1. Understand token classification tasks
2. Implement NER with transformers
3. Use BIO tagging scheme
4. Fine-tune for custom entity types
5. Evaluate with entity-level metrics

## Named Entity Recognition

**Task**: Identify and classify entities in text.

**Examples**:
- **Person**: Barack Obama, Marie Curie
- **Location**: Paris, Mount Everest
- **Organization**: Google, United Nations
- **Date**: July 4th, 1776

### BIO Tagging:

- **B**-PER: Beginning of person
- **I**-PER: Inside person
- **O**: Outside any entity

## Setup

In [None]:
from transformers import AutoTokenizer, AutoModelForTokenClassification, pipeline
from datasets import load_dataset

print('✓ Ready!')

## 1. Using Pre-trained NER

In [None]:
# Load NER pipeline
ner = pipeline('ner', aggregation_strategy='simple')

# Test
text = "Apple Inc. was founded by Steve Jobs in Cupertino, California."

entities = ner(text)

print(f"Text: {text}\n")
for ent in entities:
    print(f"{ent['entity_group']:12} {ent['word']:20} (score: {ent['score']:.2f})")

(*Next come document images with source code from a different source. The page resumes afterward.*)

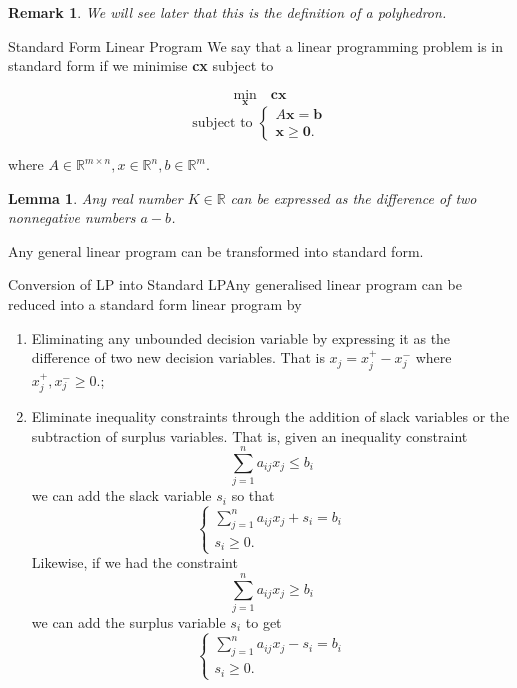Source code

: \documentclass[twoside]{article}
\newtheorem{lemma}[theorem]{Lemma}
\newtheorem{remark}[theorem]{Remark}
\begin{document}
\begin{remark}We will see later that this is the definition of a polyhedron.
\end{remark}

\begin{definition_exam}{Standard Form Linear Program}{} We say that a linear programming problem is in standard form if we minimise \textbf{c}\textbf{x} subject to 

$$
\min_{\textbf{x}} \quad \textbf{c}\textbf{x}
$$
$$
\text{subject to }
\begin{cases}
A\textbf{x} = \textbf{b}\\
\textbf{x} \geq \textbf{0}.
\end{cases}
$$

where $A \in \mathbb{R}^{m \times n}, x \in \mathbb{R}^n, b \in \mathbb{R}^m$. 
\end{definition_exam}


\begin{lemma}Any real number $K \in \mathbb{R}$ can be expressed as the difference of two nonnegative numbers $a - b$.
\end{lemma}

Any general linear program can be transformed into standard form.

\begin{theorem_exam}{Conversion of LP into Standard LP}{}Any generalised linear program can be reduced into a standard form linear program by 
\begin{enumerate}
    \item Eliminating any unbounded decision variable by expressing it as  the difference of two new decision variables. That is $x_j = x_j^+ - x_j^-$ where $x_j^+, x_j^- \geq 0.$;
    \item Eliminate inequality constraints through the addition of slack variables or the subtraction of surplus variables. That is, given an inequality constraint 
    $$
    \sum_{j=1}^{n}a_{ij}x_j \leq b_i
    $$
    we can add the slack variable $s_i$ so that 
    $$
    \begin{cases}
    \sum_{j=1}^{n}a_{ij}x_j + s_i = b_i\\
    s_i \geq 0.
    \end{cases}
    $$
    Likewise, if we had the constraint 
    $$
    \sum_{j=1}^{n}a_{ij}x_j \geq b_i
    $$
    we can add the surplus variable $s_i$ to get 
    $$
    \begin{cases}
    \sum_{j=1}^{n}a_{ij}x_j  - s_i = b_i\\
    s_i \geq 0.
    \end{cases}
    $$
\end{enumerate}
\end{theorem_exam}
\end{document}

## 2. Fine-Tuning for Custom Entities

In [None]:
# Load CoNLL-2003 dataset
dataset = load_dataset('conll2003')

print(f'Label names: {dataset["train"].features["ner_tags"].feature.names}')

**Exercise**: Custom NER

1. Fine-tune BERT for NER
2. Add custom entity types
3. Evaluate with F1, precision, recall
4. Visualize entity predictions

In [None]:
# YOUR CODE HERE

## Summary

NER is crucial for information extraction. Transformers achieve excellent performance on entity recognition tasks.